Faussement désabusé : voilà comment est l’Homme chez Kaurismäki. Moins Nouvelle Vague que son Calamari Union, c’est un film identique quoique moins étendu (même blasement, mêmes échappatoires dans le divertissement, même obsession pour la langue anglaise & l’Estonie), mais les valeurs de cette nouvelle œuvre ne sont pas là : elle décortique quelques quotidiens sous des angles davantage individuels dont l’écho n’est pas comparable.
En fait, c’était plutôt ambitieux de faire cette translation de l’action sociale, chère à Kaurismäki, vers le ressenti individuel.

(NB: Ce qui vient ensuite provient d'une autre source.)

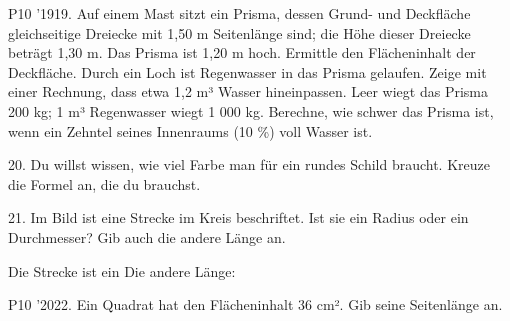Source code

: \documentclass[11pt]{article}
\begin{document}
\begin{pfaufg}{P10 ’19}{19.}{}
Auf einem Mast sitzt ein Prisma, dessen Grund- und Deckfläche gleichseitige Dreiecke mit 1,50 m Seitenlänge sind; die Höhe dieser Dreiecke beträgt 1,30 m. Das Prisma ist 1,20 m hoch. Ermittle den Flächeninhalt der Deckfläche. Durch ein Loch ist Regenwasser in das Prisma gelaufen. Zeige mit einer Rechnung, dass etwa 1,2 m³ Wasser hineinpassen. Leer wiegt das Prisma 200 kg; 1 m³ Regenwasser wiegt 1 000 kg. Berechne, wie schwer das Prisma ist, wenn ein Zehntel seines Innenraums (10 \%) voll Wasser ist.
\par\smallskip\noindent {}\par
{}
\end{pfaufg}
\pfgruppe{}
\begin{pfaufg}{}{20.}{}
Du willst wissen, wie viel Farbe man für ein rundes Schild braucht. Kreuze die Formel an, die du brauchst.
\end{pfaufg}
\begin{pfaufg}{}{21.}{}
Im Bild ist eine Strecke im Kreis beschriftet. Ist sie ein Radius oder ein Durchmesser? Gib auch die andere Länge an.
\par\smallskip\noindent \begin{kreis}[2]   \end{kreis}\par
\par\noindent Die Strecke ist ein \leerfeld[.]  Die andere Länge: \leerfeld \par
{}
\end{pfaufg}
\pfgruppe{}
\begin{pfaufg}{P10 ’20}{22.}{}
Ein Quadrat hat den Flächeninhalt 36 cm². Gib seine Seitenlänge an.
\end{pfaufg}
\end{document}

Qu’à cela ne tienne : pour lui, l’individu n’existe pas en lui-même, puisqu’il n’a de sens que dans son cadre social. Alors si on le regarde de près, tout ce qu’on voit est un zombie amorphe qui ne s’exprime que par gestes : votre écran n’est pas déréglé, c’est normal !
En effet, c’est autant par le finnois que par le langage corporel que les personnages se font connaître, comme si leurs personnalités réprimées étaient obligées de communiquer en code. Ce qui semble manquer au prolétariat de Kaurismäki, c’est une pression sociale, quelque chose qui justifierait le vide laissé dans l’existence finnoise par la déchirure entre Europe & ex-URSS : on avale des nuages de fumée comme si l’on jalousait l’air lourd des uns & l’on mimétise les codes sociaux slaves pour se donner une contenance. Mais l’identité finlandaise est ailleurs.
Sous le regard de Kaurismäki, la Finlande est immature (l’individu – reflet de son cadre social, nèspa – vole de l’argent à son jeune enfant comme si le pays dérobait son identité à son propre avenir) comme une nation qui ne sait pas qu’elle est jeune. En bon parent, Kaurismäki ne le lui dit pas : il lui fait comprendre. Du moins, il essaye.